Девятнадцать лет, двадцать лет — жизнь только начавшаяся, наполненная радостным трудом, дальними дорогами, добрыми шутками.

Вернувшись в «Извару» из очередного охотничьего похода, Рерих и Скалон ужинают под сенью горы, освещенной закатным солнцем. За ужином подробно рассказывают свои похождения и тут же иллюстрируют их в альбоме: длинный Скалон стоит, разинув рот, выражение лица горестное — не попал! Длинный Скалон стоит, расплывшись в улыбке — попал! «Туземцы» удивленно смотрят на увешанных оружием господ, толстенький мальчик — Зефир — усердно дует в облака, бричка подскакивает на ухабах, переполненная ружьями, ягдташами и охотниками.

Но одно — шуточные рисунки в домашнем альбоме, другое — «большая» живопись, «сочинения», к которым так тянет студента фигурного класса. «Неужели мне краски не дадутся?» — тревожится он после первого года занятий.

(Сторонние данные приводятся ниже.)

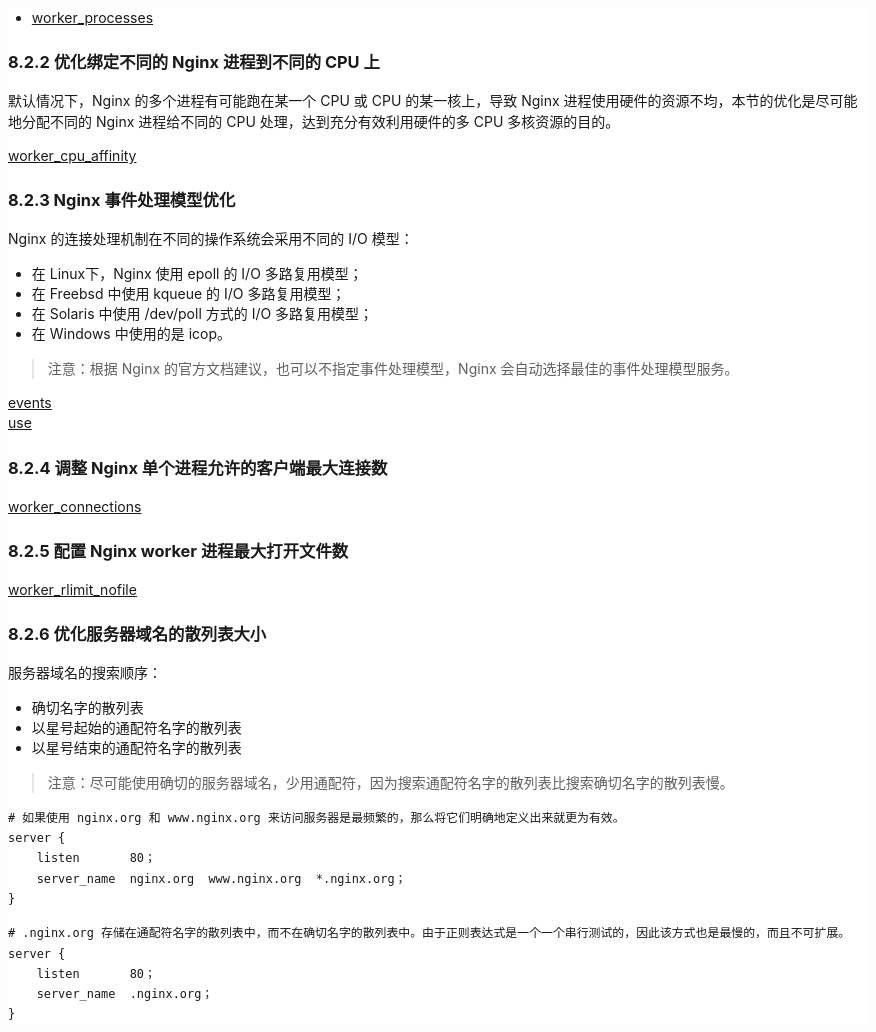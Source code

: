 - [worker_processes](http://nginx.org/en/docs/ngx_core_module.html#worker_processes)

### 8.2.2 优化绑定不同的 Nginx 进程到不同的 CPU 上

默认情况下，Nginx 的多个进程有可能跑在某一个 CPU 或 CPU 的某一核上，导致 Nginx 进程使用硬件的资源不均，本节的优化是尽可能地分配不同的 Nginx 进程给不同的 CPU 处理，达到充分有效利用硬件的多 CPU 多核资源的目的。

[worker_cpu_affinity](http://nginx.org/en/docs/ngx_core_module.html#worker_cpu_affinity)

### 8.2.3 Nginx 事件处理模型优化

Nginx 的连接处理机制在不同的操作系统会采用不同的 I/O 模型：

- 在 Linux下，Nginx 使用 epoll 的 I/O 多路复用模型；
- 在 Freebsd 中使用 kqueue 的 I/O 多路复用模型；
- 在 Solaris 中使用 /dev/poll 方式的 I/O 多路复用模型；
- 在 Windows 中使用的是 icop。

> 注意：根据 Nginx 的官方文档建议，也可以不指定事件处理模型，Nginx 会自动选择最佳的事件处理模型服务。

[events](http://nginx.org/en/docs/ngx_core_module.html#events) \
[use](http://nginx.org/en/docs/ngx_core_module.html#use)

### 8.2.4 调整 Nginx 单个进程允许的客户端最大连接数

[worker_connections](http://nginx.org/en/docs/ngx_core_module.html#worker_connections)

### 8.2.5 配置 Nginx worker 进程最大打开文件数

[worker_rlimit_nofile](http://nginx.org/en/docs/ngx_core_module.html#worker_rlimit_nofile)

### 8.2.6 优化服务器域名的散列表大小

服务器域名的搜索顺序：

- 确切名字的散列表
- 以星号起始的通配符名字的散列表
- 以星号结束的通配符名字的散列表

> 注意：尽可能使用确切的服务器域名，少用通配符，因为搜索通配符名字的散列表比搜索确切名字的散列表慢。

```nginx
# 如果使用 nginx.org 和 www.nginx.org 来访问服务器是最频繁的，那么将它们明确地定义出来就更为有效。
server {
    listen       80；
    server_name  nginx.org  www.nginx.org  *.nginx.org；
}
```

```nginx
# .nginx.org 存储在通配符名字的散列表中，而不在确切名字的散列表中。由于正则表达式是一个一个串行测试的，因此该方式也是最慢的，而且不可扩展。
server {
    listen       80；
    server_name  .nginx.org；
}
```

И всматривается в новые портреты Репина, в старинные портреты Боровиковского, в немудреные, спокойные работы Венецианова, в золотистые картины-иконы ранних итальянцев.

Студент успешно переходит на второй курс университета, переходит из фигурного класса Академии в натурный. Напоследок написал фигуру Аполлона. «У вас Аполлон-то француз: ноги больно перетонили», — как всегда кратко и неопровержимо заметил Чистяков, но в общем одобрил работу.

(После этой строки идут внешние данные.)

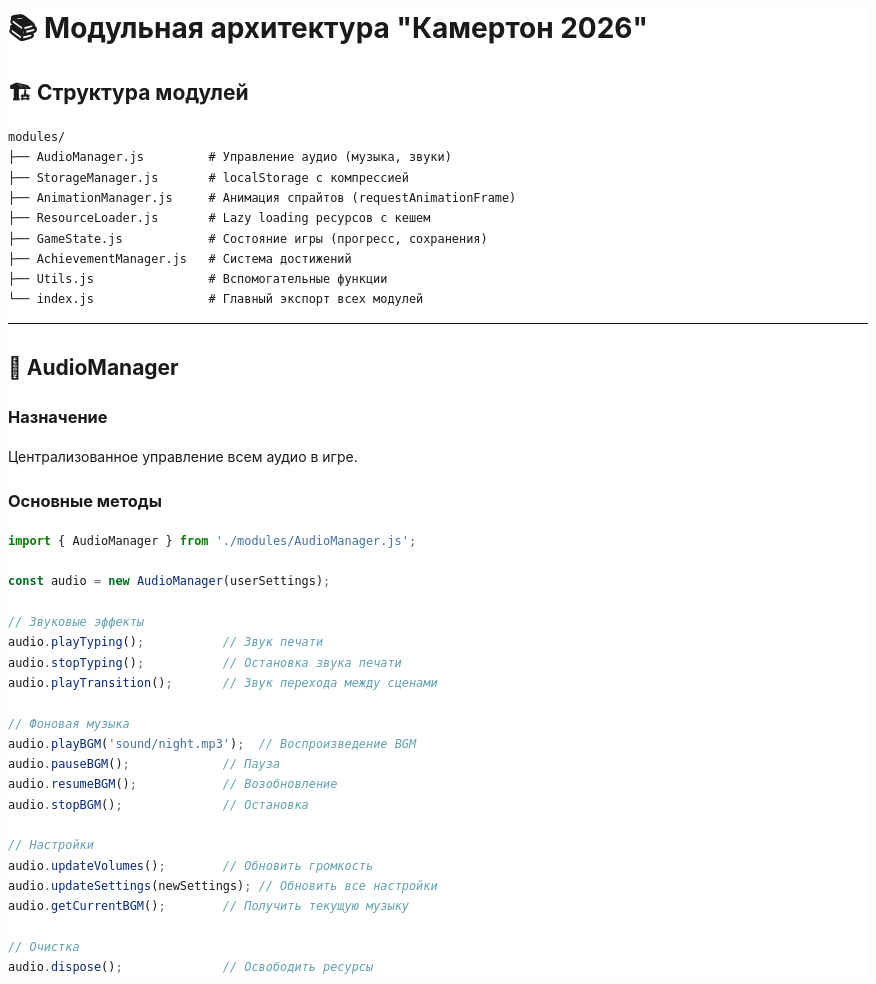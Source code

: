 # 📚 Модульная архитектура "Камертон 2026"

## 🏗️ Структура модулей

```
modules/
├── AudioManager.js         # Управление аудио (музыка, звуки)
├── StorageManager.js       # localStorage с компрессией
├── AnimationManager.js     # Анимация спрайтов (requestAnimationFrame)
├── ResourceLoader.js       # Lazy loading ресурсов с кешем
├── GameState.js            # Состояние игры (прогресс, сохранения)
├── AchievementManager.js   # Система достижений
├── Utils.js                # Вспомогательные функции
└── index.js                # Главный экспорт всех модулей
```

---

## 🎵 AudioManager

### Назначение
Централизованное управление всем аудио в игре.

### Основные методы

```javascript
import { AudioManager } from './modules/AudioManager.js';

const audio = new AudioManager(userSettings);

// Звуковые эффекты
audio.playTyping();           // Звук печати
audio.stopTyping();           // Остановка звука печати
audio.playTransition();       // Звук перехода между сценами

// Фоновая музыка
audio.playBGM('sound/night.mp3');  // Воспроизведение BGM
audio.pauseBGM();             // Пауза
audio.resumeBGM();            // Возобновление
audio.stopBGM();              // Остановка

// Настройки
audio.updateVolumes();        // Обновить громкость
audio.updateSettings(newSettings); // Обновить все настройки
audio.getCurrentBGM();        // Получить текущую музыку

// Очистка
audio.dispose();              // Освободить ресурсы
```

В натурном классе предстоит не только работа с натурщиком, который заменяет надоевшие статуи, — там можно по законам новой Академии самому выбрать руководителя, работать в его мастерской.

Руководителя Рерих выбрал себе давно. Конечно, почитаемого с детства Репина, репродукции которого — «Бурлаки», «Не ждали» — украшали буквально каждую учительскую или студенческую квартиру.

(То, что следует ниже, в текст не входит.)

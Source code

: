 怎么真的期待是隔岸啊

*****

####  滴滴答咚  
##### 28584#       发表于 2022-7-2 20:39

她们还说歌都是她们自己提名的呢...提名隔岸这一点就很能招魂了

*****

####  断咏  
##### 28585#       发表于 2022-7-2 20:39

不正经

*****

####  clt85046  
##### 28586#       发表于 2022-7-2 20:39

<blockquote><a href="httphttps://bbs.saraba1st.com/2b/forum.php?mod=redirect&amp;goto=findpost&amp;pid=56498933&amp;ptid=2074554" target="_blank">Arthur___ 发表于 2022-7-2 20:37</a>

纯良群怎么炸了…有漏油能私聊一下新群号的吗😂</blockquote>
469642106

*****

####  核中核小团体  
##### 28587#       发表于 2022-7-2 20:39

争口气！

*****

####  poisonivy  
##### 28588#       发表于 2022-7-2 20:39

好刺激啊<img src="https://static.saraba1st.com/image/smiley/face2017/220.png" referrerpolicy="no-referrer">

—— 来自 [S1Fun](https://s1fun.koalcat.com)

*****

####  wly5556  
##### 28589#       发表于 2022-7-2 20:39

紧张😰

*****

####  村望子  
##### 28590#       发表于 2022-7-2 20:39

Для студентов Академии Репин — высший авторитет, его похвала окрыляет, замечание побуждает к работе. «Сегодня Репин зело высек нас обоих», — записывает Рерих 30 ноября 1894 года. И цитирует репинские слова о своих этюдах и об этюдах товарища: «Разве можно на этом ограничиваться — по этому началу только и работать, а вы уж и оставили. То и странно, что люди не делают, а между тем могут делать…»

В октябре 1895-го Рерих приходит в мастерскую у Калинкина моста. Маэстро, Мастер смотрит работы студента, говорит ему «многое доброе». И напоследок: «Принять в мастерскую не могу, а если желаете, запишу кандидатом, а то места нет. Без лести могу вам сказать, что мне весьма лестно принять вас в свою мастерскую».

Слова эти Рерих сразу записывает дома, с точной датой — 2 октября 1895 года.

Отзыв окрыляет, но быть неопределенное время «кандидатом», хотя бы и в мастерскую самого Репина, вовсе не в характере студента.

Через месяц, 30 октября, он начинает работать в мастерской Архипа Ивановича Куинджи.


2

К руководителю пейзажного класса Академии Рерих пришел с товарищем Глебушкой — Глебом Воропановым. Архип Иванович посмотрел показанное и не записал в кандидаты, но сказал служителю: «Это вот они в мастерскую ходить будут». Рерих явился на первое занятие, на второе, третье, двадцатое…

Это была удача — из тех, что определяют жизнь. В то же время удача не случайная, но обусловленная характером и склонностями самого студента.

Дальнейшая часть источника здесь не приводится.